As the anniversary of the assassination of President John F. Kennedy approaches, the usual questions surface: Did Lee Harvey Oswald act alone? What happened that day in Dallas? Then, we remember (misremember, really) where we were that day that everything seemed to change.
Anyone who loves history, and especially loves that era, likely has read "A Thousand Days," Arthur Schlesinger Jr.'s sweeping account of Kennedy's days in office, from the transition period to the funeral, from hope to despair.
Those looking for more, even those frustrated by any sort of mythmaking, will find much to explore in "The Letters of Arthur Schlesinger, Jr."
This collection of letters, spanning the Cold War to Sept. 11, 2001, captures the mind and heart of a man known for his intellect as well as his personal relationships and exchanges.
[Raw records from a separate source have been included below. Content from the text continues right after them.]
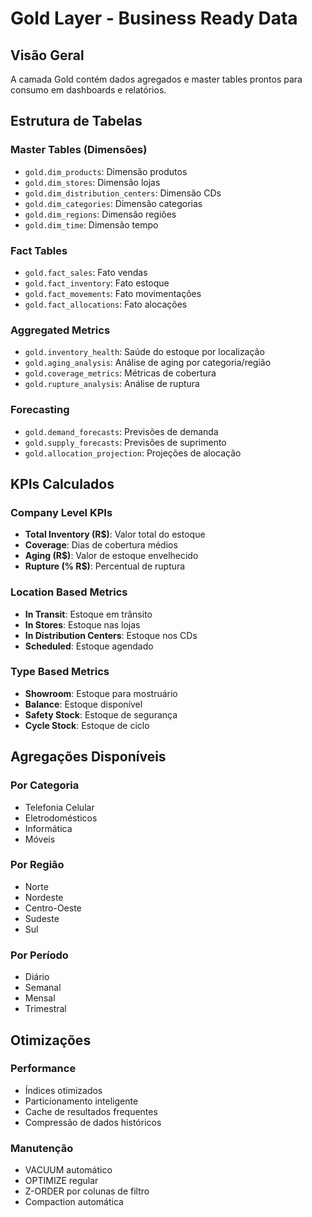 # Gold Layer - Business Ready Data

## Visão Geral

A camada Gold contém dados agregados e master tables prontos para consumo em dashboards e relatórios.

## Estrutura de Tabelas

### Master Tables (Dimensões)
- `gold.dim_products`: Dimensão produtos
- `gold.dim_stores`: Dimensão lojas
- `gold.dim_distribution_centers`: Dimensão CDs
- `gold.dim_categories`: Dimensão categorias
- `gold.dim_regions`: Dimensão regiões
- `gold.dim_time`: Dimensão tempo

### Fact Tables
- `gold.fact_sales`: Fato vendas
- `gold.fact_inventory`: Fato estoque
- `gold.fact_movements`: Fato movimentações
- `gold.fact_allocations`: Fato alocações

### Aggregated Metrics
- `gold.inventory_health`: Saúde do estoque por localização
- `gold.aging_analysis`: Análise de aging por categoria/região
- `gold.coverage_metrics`: Métricas de cobertura
- `gold.rupture_analysis`: Análise de ruptura

### Forecasting
- `gold.demand_forecasts`: Previsões de demanda
- `gold.supply_forecasts`: Previsões de suprimento
- `gold.allocation_projection`: Projeções de alocação

## KPIs Calculados

### Company Level KPIs
- **Total Inventory (R$)**: Valor total do estoque
- **Coverage**: Dias de cobertura médios
- **Aging (R$)**: Valor de estoque envelhecido
- **Rupture (% R$)**: Percentual de ruptura

### Location Based Metrics
- **In Transit**: Estoque em trânsito
- **In Stores**: Estoque nas lojas
- **In Distribution Centers**: Estoque nos CDs
- **Scheduled**: Estoque agendado

### Type Based Metrics
- **Showroom**: Estoque para mostruário
- **Balance**: Estoque disponível
- **Safety Stock**: Estoque de segurança
- **Cycle Stock**: Estoque de ciclo

## Agregações Disponíveis

### Por Categoria
- Telefonia Celular
- Eletrodomésticos
- Informática
- Móveis

### Por Região
- Norte
- Nordeste
- Centro-Oeste
- Sudeste
- Sul

### Por Período
- Diário
- Semanal
- Mensal
- Trimestral

## Otimizações

### Performance
- Índices otimizados
- Particionamento inteligente
- Cache de resultados frequentes
- Compressão de dados históricos

### Manutenção
- VACUUM automático
- OPTIMIZE regular
- Z-ORDER por colunas de filtro
- Compaction automática
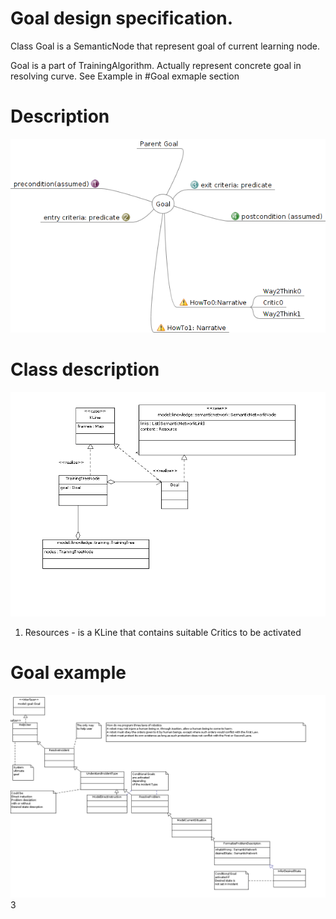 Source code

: # Goal design specification.
Class Goal is a SemanticNode that represent goal of current learning node. 

Goal is a part of TrainingAlgorithm. Actually represent concrete goal in resolving curve. See Example in #Goal exmaple section


# Description

![Goal mind map](https://github.com/development-team/2/raw/master/doc/design-specification/mm/goal.png)

# Class description

![Goal class](https://github.com/development-team/2/raw/master/doc/design-specification/uml/images/Training.png)

1.  Resources - is a KLine that contains suitable Critics to be activated

# Goal example
![Goals hierarchy example](https://github.com/development-team/2/raw/master/doc/design-specification/uml/images/GoalConceptClass.png)                              3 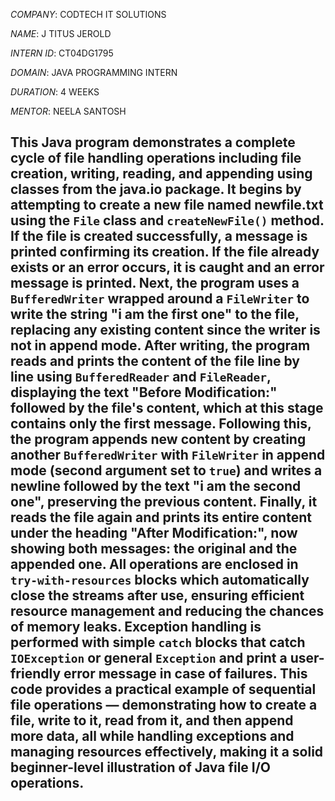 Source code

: *COMPANY*: CODTECH IT SOLUTIONS

*NAME*: J TITUS JEROLD

*INTERN ID*: CT04DG1795

*DOMAIN*: JAVA PROGRAMMING INTERN

*DURATION*: 4 WEEKS

*MENTOR*: NEELA SANTOSH

## This Java program demonstrates a complete cycle of file handling operations including file creation, writing, reading, and appending using classes from the java.io package. It begins by attempting to create a new file named newfile.txt using the `File` class and `createNewFile()` method. If the file is created successfully, a message is printed confirming its creation. If the file already exists or an error occurs, it is caught and an error message is printed. Next, the program uses a `BufferedWriter` wrapped around a `FileWriter` to write the string "i am the first one" to the file, replacing any existing content since the writer is not in append mode. After writing, the program reads and prints the content of the file line by line using `BufferedReader` and `FileReader`, displaying the text "Before Modification:" followed by the file's content, which at this stage contains only the first message. Following this, the program appends new content by creating another `BufferedWriter` with `FileWriter` in append mode (second argument set to `true`) and writes a newline followed by the text "i am the second one", preserving the previous content. Finally, it reads the file again and prints its entire content under the heading "After Modification:", now showing both messages: the original and the appended one. All operations are enclosed in `try-with-resources` blocks which automatically close the streams after use, ensuring efficient resource management and reducing the chances of memory leaks. Exception handling is performed with simple `catch` blocks that catch `IOException` or general `Exception` and print a user-friendly error message in case of failures. This code provides a practical example of sequential file operations — demonstrating how to create a file, write to it, read from it, and then append more data, all while handling exceptions and managing resources effectively, making it a solid beginner-level illustration of Java file I/O operations.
Schlesinger was one of the last in a rare breed of historians who also played a role in what they wrote about.
Before he was an aide to Kennedy in the White House, Schlesinger helped shape the young Kennedy's Pulitzer Prize-winning "Profiles in Courage." In a long letter dated July 4, 1955, and included in this volume, are Schlesinger's detailed instructions on how Kennedy should polish his book. Here Schlesinger takes the future president to task for writing that John Quincy Adams was "gentle," corrects spelling and challenges word choices.
From Jacqueline Kennedy to Bianca Jagger, Schlesinger wrote to a wide range of people — not just the politically powerful of the day.
Nostalgia isn't the only reason to read these letters. Another is to be immersed in a world where someone cares deeply about ideas and people.